| EDITOR CALLS FOR CHURCHES TO BE
'SANCTUARIES OF DELIBERATION' IN AN UNCIVIL AGE The Deputy Editorial Page
Editor of The Philadelphia Inquirer called upon churches to become "sanctuaries of
deliberation," where citizens "uncomfortable with each other" may undertake
"risky acts of fellowship
speaking softly with prophetic voices" while
taking refuge from the "uncivil combat" that so frequently marks daily life.
Christopher Satullo, an Episcopalian who belongs to St. Martin in the Fields Church in
Philadelphia's Chestnut Hill section, said such
activity would recover "the old concept of sanctuary. We cannot hope for unanimous
consensus," but by creating opportunities for discourse "we can limit so much
verbal warfare and enlarge our dialog so that our unity might become discernible."

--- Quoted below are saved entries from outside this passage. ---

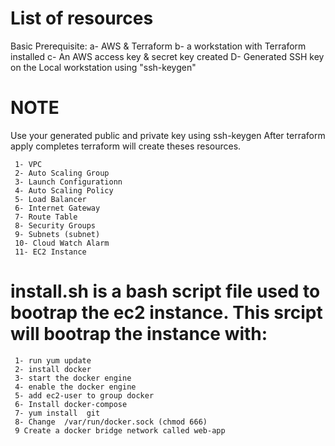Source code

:# List of resources 
Basic Prerequisite:
     a- AWS & Terraform
     b- a workstation with Terraform installed
     c- An AWS access key & secret key created 
     D- Generated SSH key on the Local workstation using "ssh-keygen"


# NOTE
Use your generated public and private key using ssh-keygen
After terraform apply completes terraform will create theses resources.

     1- VPC
     2- Auto Scaling Group
     3- Launch Configurationn
     4- Auto Scaling Policy
     5- Load Balancer
     6- Internet Gateway
     7- Route Table
     8- Security Groups
     9- Subnets (subnet)
     10- Cloud Watch Alarm
     11- EC2 Instance


# install.sh is a bash script file used to bootrap the ec2 instance. This srcipt will bootrap the instance with:

     1- run yum update 
     2- install docker
     3- start the docker engine
     4- enable the docker engine
     5- add ec2-user to group docker 
     6- Install docker-compose 
     7- yum install  git
     8- Change  /var/run/docker.sock (chmod 666)
     9 Create a docker bridge network called web-app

Satullo was the third and final lecturer this week in a fall series on
"The Public Church -- Living Out the Good News." He spoke on "A Voice
with Values -- A Credible Media Voice for the Church." The series began three weeks
ago with an appearance by distinguished Lutheran theologian Martin Marty, who discussed
"Religion and the Public Life." On October 20, Dr. Katie Day, the
Seminary's Associate Professor of Church and Society, discussed "Meeting the Press --
A Theological Encounter."
Satullo, who heads up Citizen Voices, an experiment in civil deliberation, advised
churches to avoid the extremes of "cocksure
advocacy" vs. retiring quietly to the study out of frustration at not discovering a
coherent voice through the media. He suggested that
churches and journalists can over time find deeper ways to work side by side without
"violating each other's core values."
Journalists and the media, he said, are not monolithic in nature. But through such
societal practices as the politics of anger and demonization, "many citizens are
alienated into becoming spectators and not doers. And that means we are missing a broader
understanding of of the work of democracy, which is public deliberation."
Journalists have learned four adages over the years, Satullo said. "Afflict the
comfortable and comfort the afflicted
If your mother says something, check it
out
If everybody is mad at you, you've done the right thing
If there's conflict,
there's a story."
Pitfalls are part of each adage, he said. "For one thing, the size of many media
salaries today mean we ought to afflict ourselves. Also, we've discovered that there's a
problem with having automatic sympathy for someone on the outside. Not all their claims
are valid." Regarding the trusting of facts, Satullo said "facts are slippery
and unreliable. Journalists need to practice intellectual rigor without succumbing to
easy, cheap cynicism." He said that if "everyone is mad at you, they may have
good reason. Have you been truly balanced and accurate? Can a story have more than two
sides? Have you made a few false assumptions?" He suggested that it is true that
where there is conflict there is usually a story, but the conflict may not be the whole
story, and it is wrong to assume that where there is no conflict there is no story. Hence,
in the covering of religion, theological fervor -- not theological depth -- gets the
attention.
Thus, religion coverage may be reduced to what Satullo called "the snake handler
and Swaggart school" with a focus on superstitions, witch hunts, book-burnings,
fundamentalism, zealots and crusades. Some religious groups may, in such a climate,
succumb to a certain double standard of strident religious activism in order to be noticed
by the media. They then lose credibility over such issues as pro life, welfare and gay
rights, as they traverse "a broken terrain of discourse." Conflict supersedes
consensus. Problems rather than solutions are the focus. Strategy supplants substance. The
"meat" of subject matter is assumed to be at the margins rather than in the
middle.
"We forget that politics can be honest, that there may be solutions to
problems," he said.
Satullo called for churches to be "pilgrim churches" whose people
recognize that "revelation is constantly unfolding, that we are on a
journey of discovery together. We have a map to guide us, but there will be surprises
along the way. We may discover that people we thought were friends aren't friends at all.
It is a journey of deliberation rather than debate, because debate is destructive of
deliberation."
Such a church could decide, he said, that when a school board member makes anti-Semitic
remarks in a community, it is appropriate to "invite people to sit down"
together to engage in civil, non-threatening discourse "to discover what animates
others to see the world differently and to discover common ground.
"Since we cannot really get outside the relationships we have with each other, we
will persuade ourselves that our relationships may work better," Satullo said.